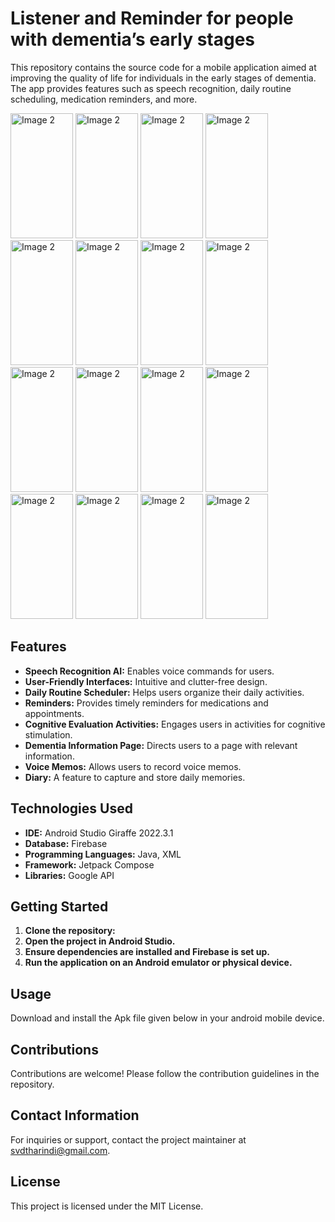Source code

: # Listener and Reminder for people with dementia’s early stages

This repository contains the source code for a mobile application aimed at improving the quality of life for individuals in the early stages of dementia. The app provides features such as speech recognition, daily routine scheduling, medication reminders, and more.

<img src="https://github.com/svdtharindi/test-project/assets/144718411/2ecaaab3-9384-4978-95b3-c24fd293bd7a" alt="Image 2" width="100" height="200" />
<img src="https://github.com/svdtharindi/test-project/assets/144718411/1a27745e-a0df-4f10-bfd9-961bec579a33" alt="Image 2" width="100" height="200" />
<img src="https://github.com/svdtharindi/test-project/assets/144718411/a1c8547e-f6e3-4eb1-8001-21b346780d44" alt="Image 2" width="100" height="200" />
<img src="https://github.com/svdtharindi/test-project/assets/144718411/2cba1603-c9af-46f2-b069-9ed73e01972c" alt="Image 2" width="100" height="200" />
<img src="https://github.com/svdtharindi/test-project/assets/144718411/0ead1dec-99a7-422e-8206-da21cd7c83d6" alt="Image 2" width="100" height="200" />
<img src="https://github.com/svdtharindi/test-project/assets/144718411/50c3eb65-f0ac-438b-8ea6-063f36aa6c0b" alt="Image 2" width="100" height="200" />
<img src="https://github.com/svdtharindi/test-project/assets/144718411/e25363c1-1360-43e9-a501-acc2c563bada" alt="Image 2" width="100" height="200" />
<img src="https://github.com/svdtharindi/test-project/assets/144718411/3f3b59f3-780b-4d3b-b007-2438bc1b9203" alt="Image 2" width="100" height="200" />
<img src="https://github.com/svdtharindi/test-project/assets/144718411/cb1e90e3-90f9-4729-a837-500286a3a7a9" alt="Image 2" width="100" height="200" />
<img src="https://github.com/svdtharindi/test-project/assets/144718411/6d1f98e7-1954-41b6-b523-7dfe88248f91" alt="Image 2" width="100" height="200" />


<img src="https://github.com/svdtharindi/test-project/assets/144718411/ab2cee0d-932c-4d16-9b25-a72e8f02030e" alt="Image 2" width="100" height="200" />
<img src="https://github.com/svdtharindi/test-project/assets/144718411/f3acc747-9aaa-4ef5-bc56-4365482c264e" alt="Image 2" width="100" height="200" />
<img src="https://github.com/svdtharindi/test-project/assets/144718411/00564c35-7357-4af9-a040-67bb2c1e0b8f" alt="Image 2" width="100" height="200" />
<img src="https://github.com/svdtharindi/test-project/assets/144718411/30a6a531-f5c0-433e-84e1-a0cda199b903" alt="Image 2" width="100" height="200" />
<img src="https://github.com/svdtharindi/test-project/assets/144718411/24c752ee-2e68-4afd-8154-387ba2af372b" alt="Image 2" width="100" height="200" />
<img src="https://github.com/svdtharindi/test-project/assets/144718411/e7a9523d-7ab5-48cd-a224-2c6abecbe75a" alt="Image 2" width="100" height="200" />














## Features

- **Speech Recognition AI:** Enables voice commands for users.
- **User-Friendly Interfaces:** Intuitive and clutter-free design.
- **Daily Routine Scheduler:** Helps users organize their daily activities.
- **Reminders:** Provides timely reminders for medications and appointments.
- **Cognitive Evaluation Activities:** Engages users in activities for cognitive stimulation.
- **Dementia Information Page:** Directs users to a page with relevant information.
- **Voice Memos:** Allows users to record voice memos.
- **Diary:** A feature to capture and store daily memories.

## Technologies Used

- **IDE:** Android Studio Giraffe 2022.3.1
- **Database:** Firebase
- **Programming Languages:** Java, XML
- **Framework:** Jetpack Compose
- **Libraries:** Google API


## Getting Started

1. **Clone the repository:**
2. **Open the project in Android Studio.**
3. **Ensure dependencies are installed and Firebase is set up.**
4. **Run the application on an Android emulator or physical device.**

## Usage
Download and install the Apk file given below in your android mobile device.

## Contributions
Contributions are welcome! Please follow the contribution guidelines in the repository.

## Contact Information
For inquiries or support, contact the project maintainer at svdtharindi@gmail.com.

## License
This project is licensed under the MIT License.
____
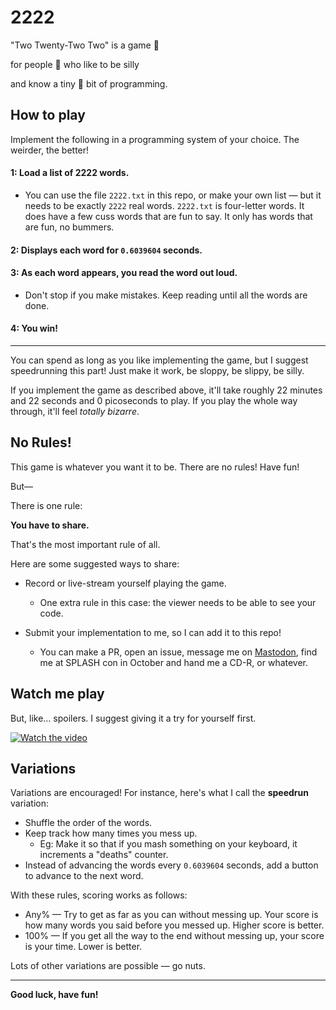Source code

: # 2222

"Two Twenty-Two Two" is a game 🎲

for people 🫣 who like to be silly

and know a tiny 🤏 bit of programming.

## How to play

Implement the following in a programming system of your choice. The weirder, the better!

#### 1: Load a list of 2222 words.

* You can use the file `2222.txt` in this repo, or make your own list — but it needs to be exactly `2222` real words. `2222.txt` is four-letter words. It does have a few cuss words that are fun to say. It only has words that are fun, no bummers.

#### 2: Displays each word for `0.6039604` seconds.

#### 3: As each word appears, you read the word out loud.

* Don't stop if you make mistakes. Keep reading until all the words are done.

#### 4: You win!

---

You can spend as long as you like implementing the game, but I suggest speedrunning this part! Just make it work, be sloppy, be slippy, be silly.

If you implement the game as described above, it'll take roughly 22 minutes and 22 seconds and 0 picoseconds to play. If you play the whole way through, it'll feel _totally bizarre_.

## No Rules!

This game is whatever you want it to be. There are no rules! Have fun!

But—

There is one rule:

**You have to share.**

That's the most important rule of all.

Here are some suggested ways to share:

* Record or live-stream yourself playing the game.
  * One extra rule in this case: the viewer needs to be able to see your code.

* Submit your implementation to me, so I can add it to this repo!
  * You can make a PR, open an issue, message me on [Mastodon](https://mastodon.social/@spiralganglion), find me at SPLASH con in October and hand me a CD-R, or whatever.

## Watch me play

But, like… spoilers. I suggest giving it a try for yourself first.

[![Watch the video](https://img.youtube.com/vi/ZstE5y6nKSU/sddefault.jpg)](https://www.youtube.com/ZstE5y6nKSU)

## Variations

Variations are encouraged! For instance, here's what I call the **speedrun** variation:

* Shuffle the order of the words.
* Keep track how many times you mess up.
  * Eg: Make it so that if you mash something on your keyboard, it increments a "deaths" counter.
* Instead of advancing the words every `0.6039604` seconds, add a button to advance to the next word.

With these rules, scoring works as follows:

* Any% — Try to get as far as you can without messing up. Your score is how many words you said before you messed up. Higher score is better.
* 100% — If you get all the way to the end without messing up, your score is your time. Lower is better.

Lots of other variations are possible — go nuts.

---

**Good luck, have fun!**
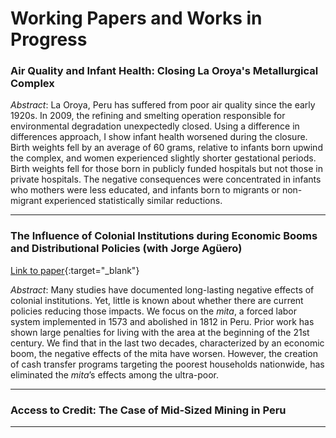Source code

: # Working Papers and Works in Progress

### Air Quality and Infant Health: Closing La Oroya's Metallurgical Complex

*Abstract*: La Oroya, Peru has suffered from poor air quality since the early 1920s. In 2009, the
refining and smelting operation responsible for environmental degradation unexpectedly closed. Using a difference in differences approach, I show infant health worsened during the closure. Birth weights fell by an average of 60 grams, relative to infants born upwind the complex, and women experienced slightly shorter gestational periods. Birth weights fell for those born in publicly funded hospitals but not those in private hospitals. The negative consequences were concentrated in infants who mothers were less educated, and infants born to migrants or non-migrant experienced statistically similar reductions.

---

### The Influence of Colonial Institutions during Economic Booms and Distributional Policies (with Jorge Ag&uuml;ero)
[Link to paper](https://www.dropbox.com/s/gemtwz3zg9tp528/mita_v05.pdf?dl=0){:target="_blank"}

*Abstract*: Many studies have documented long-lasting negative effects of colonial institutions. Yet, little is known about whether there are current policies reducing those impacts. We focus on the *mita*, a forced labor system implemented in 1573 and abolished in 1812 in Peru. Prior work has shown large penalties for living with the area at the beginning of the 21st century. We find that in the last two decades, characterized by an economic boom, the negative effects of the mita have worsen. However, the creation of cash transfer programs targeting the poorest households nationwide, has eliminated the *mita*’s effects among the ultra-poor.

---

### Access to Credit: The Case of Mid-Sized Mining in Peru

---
____
Count how many lines in the data above hold "whatever", and give that number by itself.

2